The earthquake was powerful enough to be felt in Bologna to the north and Naples to the south, both more than 220 km (135 miles) from the epicenter.
Many of those killed or injured were holidaymakers in the four worst-hit towns – Amatrice, Pescara del Tronto, Arquata del Tronto and Accumoli – where populations increase by up to tenfold in the summer. That makes it harder to track the deaths.
One Spaniard, five Romanians, and a number of other foreigners, some of them care-givers for the elderly, were believed to be among the dead, officials said.
Aerial video taken by drones showed swathes of Amatrice, last year voted one of Italy’s most beautiful historic towns, completely flattened. The town, known across Italy and beyond for a local pasta dish, had been filling up for the 50th edition of a popular food festival this weekend.
The mayor said the bodies of 15-20 tourists were believed to be under the rubble of the Hotel Roma, which he said had about 32 guests when it collapsed on Wednesday morning.
GIRL FOUND ALIVE
About 270 people injured in Wednesday’s quake were hospitalized, the Civil Protection department said, adding that about 5,000 people, including police, firefighters, army troops and volunteers, were involved in post-quake operations.

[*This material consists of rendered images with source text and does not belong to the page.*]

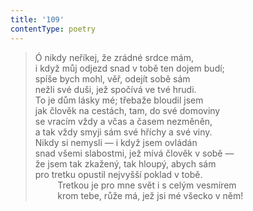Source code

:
 ```yaml
---
title: '109'
contentType: poetry
---
```


> Ó nikdy neříkej, že zrádné srdce mám,  
> i když můj odjezd snad v tobě ten dojem budí;  
> spíše bych mohl, věř, odejít sobě sám  
> nežli své duši, jež spočívá ve tvé hrudi.  
> To je dům lásky mé; třebaže bloudil jsem  
> jak člověk na cestách, tam, do své domoviny  
> se vracím vždy a včas a časem nezměněn,  
> a tak vždy smyji sám své hříchy a své viny.  
> Nikdy si nemysli — i když jsem ovládán  
> snad všemi slabostmi, jež mívá člověk v sobě —  
> že jsem tak zkažený, tak hloupý, abych sám  
> pro tretku opustil nejvyšší poklad v tobě.  
>          Tretkou je pro mne svět i s celým vesmírem  
>          krom tebe, růže má, jež jsi mé všecko v něm!
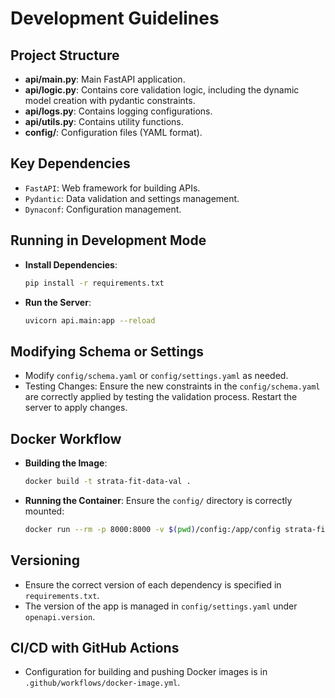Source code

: # Development Guidelines

## Project Structure
- **api/main.py**: Main FastAPI application.
- **api/logic.py**: Contains core validation logic, including the dynamic model creation with pydantic constraints.
- **api/logs.py**: Contains logging configurations.
- **api/utils.py**: Contains utility functions.
- **config/**: Configuration files (YAML format).

## Key Dependencies
- `FastAPI`: Web framework for building APIs.
- `Pydantic`: Data validation and settings management.
- `Dynaconf`: Configuration management.

## Running in Development Mode
- **Install Dependencies**:
    ```bash
    pip install -r requirements.txt
    ```
- **Run the Server**:
    ```bash
    uvicorn api.main:app --reload
    ```

## Modifying Schema or Settings
- Modify `config/schema.yaml` or `config/settings.yaml` as needed.
- Testing Changes: Ensure the new constraints in the `config/schema.yaml` are correctly applied by testing the validation process. Restart the server to apply changes.

## Docker Workflow
- **Building the Image**:
    ```bash
    docker build -t strata-fit-data-val .
    ```
- **Running the Container**: Ensure the `config/` directory is correctly mounted:
    ```bash
    docker run --rm -p 8000:8000 -v $(pwd)/config:/app/config strata-fit-data-val
    ```

## Versioning
- Ensure the correct version of each dependency is specified in `requirements.txt`.
- The version of the app is managed in `config/settings.yaml` under `openapi.version`.

## CI/CD with GitHub Actions
- Configuration for building and pushing Docker images is in `.github/workflows/docker-image.yml`.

Rescuers working with emergency lighting in the darkness saved a 10-year-old girl, pulling her alive from the rubble where she had lain for about 15 hours.
Many other children were not so lucky. A family of four, including two boys aged 8 months and 9 years, were buried when a church bell tower toppled into their house in nearby Accumoli.

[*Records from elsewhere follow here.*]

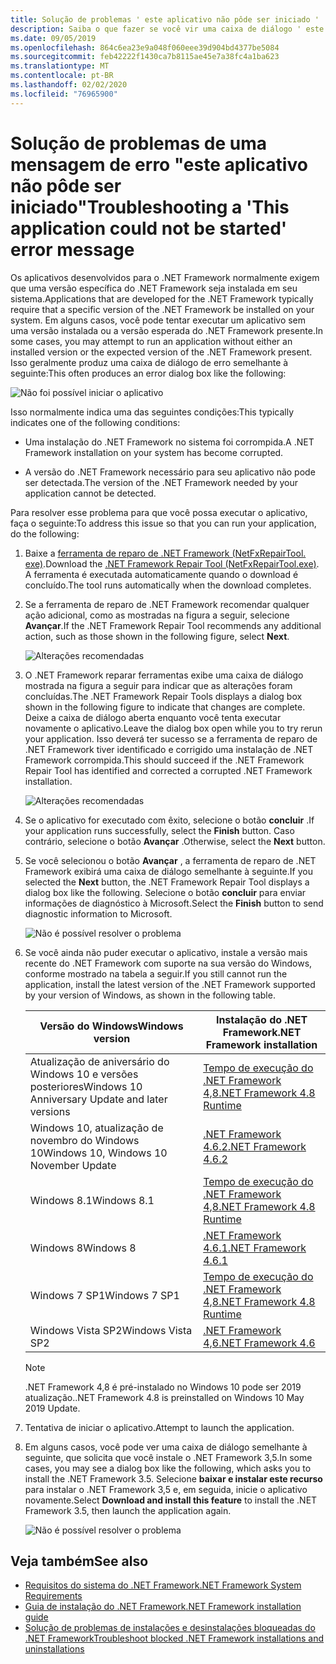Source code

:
 ```yaml
---
title: Solução de problemas ' este aplicativo não pôde ser iniciado '
description: Saiba o que fazer se você vir uma caixa de diálogo ' este aplicativo não pôde ser iniciado '.
ms.date: 09/05/2019
ms.openlocfilehash: 864c6ea23e9a048f060eee39d904bd4377be5084
ms.sourcegitcommit: feb42222f1430ca7b8115ae45e7a38fc4a1ba623
ms.translationtype: MT
ms.contentlocale: pt-BR
ms.lasthandoff: 02/02/2020
ms.locfileid: "76965900"
---
```

# <a name="troubleshooting-a-this-application-could-not-be-started-error-message"></a><span data-ttu-id="abb45-103">Solução de problemas de uma mensagem de erro "este aplicativo não pôde ser iniciado"</span><span class="sxs-lookup"><span data-stu-id="abb45-103">Troubleshooting a 'This application could not be started' error message</span></span>

<span data-ttu-id="abb45-104">Os aplicativos desenvolvidos para o .NET Framework normalmente exigem que uma versão específica do .NET Framework seja instalada em seu sistema.</span><span class="sxs-lookup"><span data-stu-id="abb45-104">Applications that are developed for the .NET Framework typically require that a specific version of the .NET Framework be installed on your system.</span></span> <span data-ttu-id="abb45-105">Em alguns casos, você pode tentar executar um aplicativo sem uma versão instalada ou a versão esperada do .NET Framework presente.</span><span class="sxs-lookup"><span data-stu-id="abb45-105">In some cases, you may attempt to run an application without either an installed version or the expected version of the .NET Framework present.</span></span> <span data-ttu-id="abb45-106">Isso geralmente produz uma caixa de diálogo de erro semelhante à seguinte:</span><span class="sxs-lookup"><span data-stu-id="abb45-106">This often produces an error dialog box like the following:</span></span>

![Não foi possível iniciar o aplicativo](media/application-not-started/app-could-not-be-started.png)

<span data-ttu-id="abb45-108">Isso normalmente indica uma das seguintes condições:</span><span class="sxs-lookup"><span data-stu-id="abb45-108">This typically indicates one of the following conditions:</span></span>

- <span data-ttu-id="abb45-109">Uma instalação do .NET Framework no sistema foi corrompida.</span><span class="sxs-lookup"><span data-stu-id="abb45-109">A .NET Framework installation on your system has become corrupted.</span></span>

- <span data-ttu-id="abb45-110">A versão do .NET Framework necessário para seu aplicativo não pode ser detectada.</span><span class="sxs-lookup"><span data-stu-id="abb45-110">The version of the .NET Framework needed by your application cannot be detected.</span></span>

<span data-ttu-id="abb45-111">Para resolver esse problema para que você possa executar o aplicativo, faça o seguinte:</span><span class="sxs-lookup"><span data-stu-id="abb45-111">To address this issue so that you can run your application, do the following:</span></span>

1. <span data-ttu-id="abb45-112">Baixe a [ferramenta de reparo de .NET Framework (NetFxRepairTool. exe)](https://www.microsoft.com/download/details.aspx?id=30135).</span><span class="sxs-lookup"><span data-stu-id="abb45-112">Download the [.NET Framework Repair Tool (NetFxRepairTool.exe)](https://www.microsoft.com/download/details.aspx?id=30135).</span></span> <span data-ttu-id="abb45-113">A ferramenta é executada automaticamente quando o download é concluído.</span><span class="sxs-lookup"><span data-stu-id="abb45-113">The tool runs automatically when the download completes.</span></span>

1. <span data-ttu-id="abb45-114">Se a ferramenta de reparo de .NET Framework recomendar qualquer ação adicional, como as mostradas na figura a seguir, selecione **Avançar**.</span><span class="sxs-lookup"><span data-stu-id="abb45-114">If the .NET Framework Repair Tool recommends any additional action, such as those shown in the following figure, select **Next**.</span></span>

   ![Alterações recomendadas](media/application-not-started/repair-tool-recommended-changes.png)

1. <span data-ttu-id="abb45-116">O .NET Framework reparar ferramentas exibe uma caixa de diálogo mostrada na figura a seguir para indicar que as alterações foram concluídas.</span><span class="sxs-lookup"><span data-stu-id="abb45-116">The .NET Framework Repair Tools displays a dialog box shown in the following figure to indicate that changes are complete.</span></span> <span data-ttu-id="abb45-117">Deixe a caixa de diálogo aberta enquanto você tenta executar novamente o aplicativo.</span><span class="sxs-lookup"><span data-stu-id="abb45-117">Leave the dialog box open while you to try rerun your application.</span></span> <span data-ttu-id="abb45-118">Isso deverá ter sucesso se a ferramenta de reparo de .NET Framework tiver identificado e corrigido uma instalação de .NET Framework corrompida.</span><span class="sxs-lookup"><span data-stu-id="abb45-118">This should succeed if the .NET Framework Repair Tool has identified and corrected a corrupted .NET Framework installation.</span></span>

   ![Alterações recomendadas](media/application-not-started/repair-tool-changes-complete.png)

1. <span data-ttu-id="abb45-120">Se o aplicativo for executado com êxito, selecione o botão **concluir** .</span><span class="sxs-lookup"><span data-stu-id="abb45-120">If your application runs successfully, select the **Finish** button.</span></span> <span data-ttu-id="abb45-121">Caso contrário, selecione o botão **Avançar** .</span><span class="sxs-lookup"><span data-stu-id="abb45-121">Otherwise, select the **Next** button.</span></span>

1. <span data-ttu-id="abb45-122">Se você selecionou o botão **Avançar** , a ferramenta de reparo de .NET Framework exibirá uma caixa de diálogo semelhante à seguinte.</span><span class="sxs-lookup"><span data-stu-id="abb45-122">If you selected the **Next** button, the .NET Framework Repair Tool displays a dialog box like the following.</span></span> <span data-ttu-id="abb45-123">Selecione o botão **concluir** para enviar informações de diagnóstico à Microsoft.</span><span class="sxs-lookup"><span data-stu-id="abb45-123">Select the **Finish** button to send diagnostic information to Microsoft.</span></span>

   ![Não é possível resolver o problema](media/application-not-started/repair-tool-no-resolution.png)

1. <span data-ttu-id="abb45-125">Se você ainda não puder executar o aplicativo, instale a versão mais recente do .NET Framework com suporte na sua versão do Windows, conforme mostrado na tabela a seguir.</span><span class="sxs-lookup"><span data-stu-id="abb45-125">If you still cannot run the application, install the latest version of the .NET Framework supported by your version of Windows, as shown in the following table.</span></span>

   |<span data-ttu-id="abb45-126">Versão do Windows</span><span class="sxs-lookup"><span data-stu-id="abb45-126">Windows version</span></span>|<span data-ttu-id="abb45-127">Instalação do .NET Framework</span><span class="sxs-lookup"><span data-stu-id="abb45-127">.NET Framework installation</span></span>|
   |---|---|
   |<span data-ttu-id="abb45-128">Atualização de aniversário do Windows 10 e versões posteriores</span><span class="sxs-lookup"><span data-stu-id="abb45-128">Windows 10 Anniversary Update and later versions</span></span>|[<span data-ttu-id="abb45-129">Tempo de execução do .NET Framework 4,8</span><span class="sxs-lookup"><span data-stu-id="abb45-129">.NET Framework 4.8 Runtime</span></span>](https://dotnet.microsoft.com/download/dotnet-framework/net48)|
   |<span data-ttu-id="abb45-130">Windows 10, atualização de novembro do Windows 10</span><span class="sxs-lookup"><span data-stu-id="abb45-130">Windows 10, Windows 10 November Update</span></span>|[<span data-ttu-id="abb45-131">.NET Framework 4.6.2</span><span class="sxs-lookup"><span data-stu-id="abb45-131">.NET Framework 4.6.2</span></span>](https://dotnet.microsoft.com/download/dotnet-framework/net462)|
   |<span data-ttu-id="abb45-132">Windows 8.1</span><span class="sxs-lookup"><span data-stu-id="abb45-132">Windows 8.1</span></span>|[<span data-ttu-id="abb45-133">Tempo de execução do .NET Framework 4,8</span><span class="sxs-lookup"><span data-stu-id="abb45-133">.NET Framework 4.8 Runtime</span></span>](https://dotnet.microsoft.com/download/dotnet-framework/net48)|
   |<span data-ttu-id="abb45-134">Windows 8</span><span class="sxs-lookup"><span data-stu-id="abb45-134">Windows 8</span></span>|[<span data-ttu-id="abb45-135">.NET Framework 4.6.1</span><span class="sxs-lookup"><span data-stu-id="abb45-135">.NET Framework 4.6.1</span></span>](https://dotnet.microsoft.com/download/dotnet-framework/net461)|
   |<span data-ttu-id="abb45-136">Windows 7 SP1</span><span class="sxs-lookup"><span data-stu-id="abb45-136">Windows 7 SP1</span></span>|[<span data-ttu-id="abb45-137">Tempo de execução do .NET Framework 4,8</span><span class="sxs-lookup"><span data-stu-id="abb45-137">.NET Framework 4.8 Runtime</span></span>](https://dotnet.microsoft.com/download/dotnet-framework/net48)|
   |<span data-ttu-id="abb45-138">Windows Vista SP2</span><span class="sxs-lookup"><span data-stu-id="abb45-138">Windows Vista SP2</span></span>|[<span data-ttu-id="abb45-139">.NET Framework 4,6</span><span class="sxs-lookup"><span data-stu-id="abb45-139">.NET Framework 4.6</span></span>](https://dotnet.microsoft.com/download/dotnet-framework/net46)|

   > [!NOTE]
   > <span data-ttu-id="abb45-140">.NET Framework 4,8 é pré-instalado no Windows 10 pode ser 2019 atualização.</span><span class="sxs-lookup"><span data-stu-id="abb45-140">.NET Framework 4.8 is preinstalled on Windows 10 May 2019 Update.</span></span>

1. <span data-ttu-id="abb45-141">Tentativa de iniciar o aplicativo.</span><span class="sxs-lookup"><span data-stu-id="abb45-141">Attempt to launch the application.</span></span>

1. <span data-ttu-id="abb45-142">Em alguns casos, você pode ver uma caixa de diálogo semelhante à seguinte, que solicita que você instale o .NET Framework 3,5.</span><span class="sxs-lookup"><span data-stu-id="abb45-142">In some cases, you may see a dialog box like the following, which asks you to install the .NET Framework 3.5.</span></span> <span data-ttu-id="abb45-143">Selecione **baixar e instalar este recurso** para instalar o .NET Framework 3,5 e, em seguida, inicie o aplicativo novamente.</span><span class="sxs-lookup"><span data-stu-id="abb45-143">Select **Download and install this feature** to install the .NET Framework 3.5, then launch the application again.</span></span>

   ![Não é possível resolver o problema](media/application-not-started/install-3-5.png)

## <a name="see-also"></a><span data-ttu-id="abb45-145">Veja também</span><span class="sxs-lookup"><span data-stu-id="abb45-145">See also</span></span>

- [<span data-ttu-id="abb45-146">Requisitos do sistema do .NET Framework</span><span class="sxs-lookup"><span data-stu-id="abb45-146">.NET Framework System Requirements</span></span>](../get-started/system-requirements.md)
- [<span data-ttu-id="abb45-147">Guia de instalação do .NET Framework</span><span class="sxs-lookup"><span data-stu-id="abb45-147">.NET Framework installation guide</span></span>](index.md)
- [<span data-ttu-id="abb45-148">Solução de problemas de instalações e desinstalações bloqueadas do .NET Framework</span><span class="sxs-lookup"><span data-stu-id="abb45-148">Troubleshoot blocked .NET Framework installations and uninstallations</span></span>](troubleshoot-blocked-installations-and-uninstallations.md)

Prime Minister Matteo Renzi’s cabinet was meeting on Thursday to decide emergency measures to help the affected communities.
“Today is a day for tears, tomorrow we can talk of reconstruction,” he told reporters late on Wednesday.
The death toll appeared likely to rival or surpass that from the last major earthquake to strike Italy, which killed more than 300 people in the central city of L’Aquila in 2009.
While hopes of finding more people alive diminished by the hour, firefighters’ spokesman Luca Cari recalled that survivors were found in L’Aquila up to 72 hours after that quake.
Most of the damage was in the Lazio and Marche regions, with Lazio bearing the brunt of the damage and the biggest toll. Neighboring Umbria was also affected. All three regions are dotted with centuries-old buildings susceptible to earthquakes.
Italy sits on two fault lines, making it one of the most seismically active countries in Europe.
The country’s most deadly earthquake since the start of the 20th century came in 1908, when an earthquake followed by a tsunami killed an estimated 80,000 people in the southern regions of Reggio Calabria and Sicily.